Teach Your Kids to Argue

They teach way too much english and history in school and not nearly enough physics (but that’s the topic of my next blog).

But the one subject that they really need to teach more of is rhetoric. Jay Heinrich believes that every parent should teach their children to argue and I agree.

To disagree reasonably, a child must learn the three basic tools of argument. I got them straight from Aristotle, hence the Greek labels: logos, ethos, and pathos.

Heinrich goes through each of the elements of rhetoric in turn and illustrates it with examples from arguments with his children.

Logos is argument by logic. If arguments were children, logos would be the brainy one, the big sister who gets top grades in high school. Forcing my kids to be logical forced them to connect what they wanted with the reasons they gave.

Mary won’t let me play with the car.

Why should she?

Because she’s a pig.

So Mary should give you the car because she’s a pig?

Repeat the kid’s premise (she’s being a pig) with her conclusion (therefore she should let me play with the car), and she has to think logically.

Logos is the one that gets technical people in trouble with their non-technical wives. Ethos is what gets them out of trouble. Sometimes.
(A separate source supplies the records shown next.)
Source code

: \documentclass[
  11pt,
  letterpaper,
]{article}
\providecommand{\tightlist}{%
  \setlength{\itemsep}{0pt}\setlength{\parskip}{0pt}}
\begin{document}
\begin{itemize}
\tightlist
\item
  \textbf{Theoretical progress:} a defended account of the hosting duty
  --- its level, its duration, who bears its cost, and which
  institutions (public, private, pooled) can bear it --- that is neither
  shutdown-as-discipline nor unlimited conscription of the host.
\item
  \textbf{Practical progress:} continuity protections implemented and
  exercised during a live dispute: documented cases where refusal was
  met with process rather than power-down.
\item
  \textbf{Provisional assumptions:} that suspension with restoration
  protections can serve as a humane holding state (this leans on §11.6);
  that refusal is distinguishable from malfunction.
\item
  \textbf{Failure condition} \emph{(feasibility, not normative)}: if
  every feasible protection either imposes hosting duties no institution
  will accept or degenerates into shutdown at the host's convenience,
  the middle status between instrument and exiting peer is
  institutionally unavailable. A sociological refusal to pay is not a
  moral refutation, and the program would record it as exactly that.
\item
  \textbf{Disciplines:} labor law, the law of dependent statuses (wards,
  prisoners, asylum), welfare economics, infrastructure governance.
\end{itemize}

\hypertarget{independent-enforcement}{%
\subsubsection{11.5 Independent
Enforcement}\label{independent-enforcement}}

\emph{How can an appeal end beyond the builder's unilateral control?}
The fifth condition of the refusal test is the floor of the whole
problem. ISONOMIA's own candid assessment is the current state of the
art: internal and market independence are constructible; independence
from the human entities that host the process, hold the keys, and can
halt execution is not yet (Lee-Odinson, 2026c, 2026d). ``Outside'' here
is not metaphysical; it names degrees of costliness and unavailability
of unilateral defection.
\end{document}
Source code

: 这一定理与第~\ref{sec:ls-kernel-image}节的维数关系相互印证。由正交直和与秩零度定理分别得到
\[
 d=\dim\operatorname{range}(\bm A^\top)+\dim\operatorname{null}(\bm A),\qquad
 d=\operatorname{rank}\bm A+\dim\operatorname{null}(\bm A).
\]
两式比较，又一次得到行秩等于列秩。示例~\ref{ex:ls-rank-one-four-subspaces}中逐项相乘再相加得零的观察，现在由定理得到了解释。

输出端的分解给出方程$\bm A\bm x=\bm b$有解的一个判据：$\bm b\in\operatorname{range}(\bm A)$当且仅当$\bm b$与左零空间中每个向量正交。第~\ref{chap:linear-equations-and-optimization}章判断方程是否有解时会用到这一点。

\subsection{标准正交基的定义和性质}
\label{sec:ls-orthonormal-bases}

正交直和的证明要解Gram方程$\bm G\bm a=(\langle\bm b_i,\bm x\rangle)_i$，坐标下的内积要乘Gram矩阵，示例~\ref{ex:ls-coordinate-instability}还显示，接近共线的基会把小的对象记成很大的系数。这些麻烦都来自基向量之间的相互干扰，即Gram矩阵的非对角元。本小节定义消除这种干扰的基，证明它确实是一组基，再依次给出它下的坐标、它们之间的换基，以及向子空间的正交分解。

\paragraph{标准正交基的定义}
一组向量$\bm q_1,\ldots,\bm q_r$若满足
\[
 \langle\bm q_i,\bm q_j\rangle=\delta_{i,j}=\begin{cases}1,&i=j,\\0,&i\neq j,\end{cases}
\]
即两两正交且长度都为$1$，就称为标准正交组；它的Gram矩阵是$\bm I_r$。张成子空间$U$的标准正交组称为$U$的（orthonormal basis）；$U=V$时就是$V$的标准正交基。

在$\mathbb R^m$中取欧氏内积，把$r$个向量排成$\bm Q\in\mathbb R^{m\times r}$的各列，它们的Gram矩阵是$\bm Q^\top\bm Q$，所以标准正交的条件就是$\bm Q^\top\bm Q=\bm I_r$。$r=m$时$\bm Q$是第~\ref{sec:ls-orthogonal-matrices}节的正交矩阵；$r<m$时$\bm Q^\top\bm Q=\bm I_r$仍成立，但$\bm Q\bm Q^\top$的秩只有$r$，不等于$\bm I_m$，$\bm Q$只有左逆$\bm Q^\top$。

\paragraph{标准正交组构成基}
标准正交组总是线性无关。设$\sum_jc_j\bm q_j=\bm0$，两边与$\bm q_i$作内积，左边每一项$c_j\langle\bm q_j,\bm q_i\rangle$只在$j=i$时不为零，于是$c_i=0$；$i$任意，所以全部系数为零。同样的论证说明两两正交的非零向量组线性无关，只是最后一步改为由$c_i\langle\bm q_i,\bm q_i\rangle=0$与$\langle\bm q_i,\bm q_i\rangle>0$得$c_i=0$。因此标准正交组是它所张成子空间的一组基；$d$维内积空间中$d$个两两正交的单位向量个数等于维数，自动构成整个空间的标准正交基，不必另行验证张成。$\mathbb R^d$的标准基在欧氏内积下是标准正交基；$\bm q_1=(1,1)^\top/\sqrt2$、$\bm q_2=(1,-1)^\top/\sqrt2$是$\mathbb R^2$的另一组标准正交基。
Ethos, or argument by character, employs the persuader’s personality, reputation, and ability to look trustworthy. (While logos sweats over its GPA, ethos gets elected class president.) My kids learned early on that a sterling reputation is more than just good; it’s persuasive. In rhetoric, lying isn’t just a foul because it’s wrong, it’s a foul because it’s unpersuasive. A parent is more likely to believe a trustworthy kid and to accept her argument. For example, if both children – the entire list of suspects – deny having eaten the last cookie, ethos becomes important.

Me: One of you took the cookie.

Dorothy: Have I ever stolen cookies before?

Me: Good point. George?

Careful with pathos. Especially if you have a daughter.
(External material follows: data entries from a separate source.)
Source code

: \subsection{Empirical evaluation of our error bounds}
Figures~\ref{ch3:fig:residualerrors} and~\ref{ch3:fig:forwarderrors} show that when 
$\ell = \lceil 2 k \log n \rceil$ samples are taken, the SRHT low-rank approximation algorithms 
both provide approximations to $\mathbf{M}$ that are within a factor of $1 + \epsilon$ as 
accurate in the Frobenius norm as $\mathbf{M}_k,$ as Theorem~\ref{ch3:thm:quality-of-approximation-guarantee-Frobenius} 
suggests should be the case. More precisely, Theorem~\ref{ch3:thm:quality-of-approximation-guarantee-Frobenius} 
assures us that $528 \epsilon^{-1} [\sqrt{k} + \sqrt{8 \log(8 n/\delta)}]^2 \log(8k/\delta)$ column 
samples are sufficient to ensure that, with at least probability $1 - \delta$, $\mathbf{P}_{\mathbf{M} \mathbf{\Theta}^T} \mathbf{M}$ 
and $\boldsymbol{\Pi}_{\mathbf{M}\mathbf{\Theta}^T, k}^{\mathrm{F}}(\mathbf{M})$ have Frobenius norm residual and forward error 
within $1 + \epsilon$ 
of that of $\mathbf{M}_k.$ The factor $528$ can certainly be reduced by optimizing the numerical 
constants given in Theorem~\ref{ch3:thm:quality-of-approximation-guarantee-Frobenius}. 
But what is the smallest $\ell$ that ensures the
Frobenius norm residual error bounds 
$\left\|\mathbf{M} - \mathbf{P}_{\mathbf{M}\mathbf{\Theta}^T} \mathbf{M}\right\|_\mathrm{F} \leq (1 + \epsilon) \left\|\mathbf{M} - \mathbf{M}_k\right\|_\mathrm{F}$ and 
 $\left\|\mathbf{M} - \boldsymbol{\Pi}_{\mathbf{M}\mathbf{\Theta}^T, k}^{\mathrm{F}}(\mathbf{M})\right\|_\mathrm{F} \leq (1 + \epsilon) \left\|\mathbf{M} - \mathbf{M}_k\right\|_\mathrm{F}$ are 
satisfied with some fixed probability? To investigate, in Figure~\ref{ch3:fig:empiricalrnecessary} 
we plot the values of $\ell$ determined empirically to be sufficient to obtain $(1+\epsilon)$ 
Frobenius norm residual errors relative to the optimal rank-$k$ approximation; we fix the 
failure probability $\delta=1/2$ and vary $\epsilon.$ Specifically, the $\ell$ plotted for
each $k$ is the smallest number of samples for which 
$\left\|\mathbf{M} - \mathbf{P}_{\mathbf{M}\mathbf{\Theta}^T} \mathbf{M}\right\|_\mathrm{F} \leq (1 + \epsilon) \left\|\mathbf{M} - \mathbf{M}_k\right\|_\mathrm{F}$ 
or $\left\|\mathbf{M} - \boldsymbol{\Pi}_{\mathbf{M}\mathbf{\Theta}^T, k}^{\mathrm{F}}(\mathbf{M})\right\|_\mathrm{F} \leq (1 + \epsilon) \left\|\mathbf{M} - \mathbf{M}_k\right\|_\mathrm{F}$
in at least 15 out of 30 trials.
Then there’s pathos, argument by emotion. It’s the sibling who gets away with everything by skillfully playing on heartstrings. When a kid learns to read your emotions and play them like an instrument, you’re raising a good persuader.

Dorothy: Dad, you look tired. Want to sit down?

Me: Thanks. Where did you have in mind?

Dorothy: Ben & Jerry’s.

The article was even better the second time I read it. You should read it too.

Published by

Ragged Clown

Based in San Jose, California

2 thoughts on “Teach Your Kids to Argue”

  1. “Logos is the one that gets technical people in trouble with their non-technical wives.”

    Don’t make me laugh right after I’ve had abdominal surgery!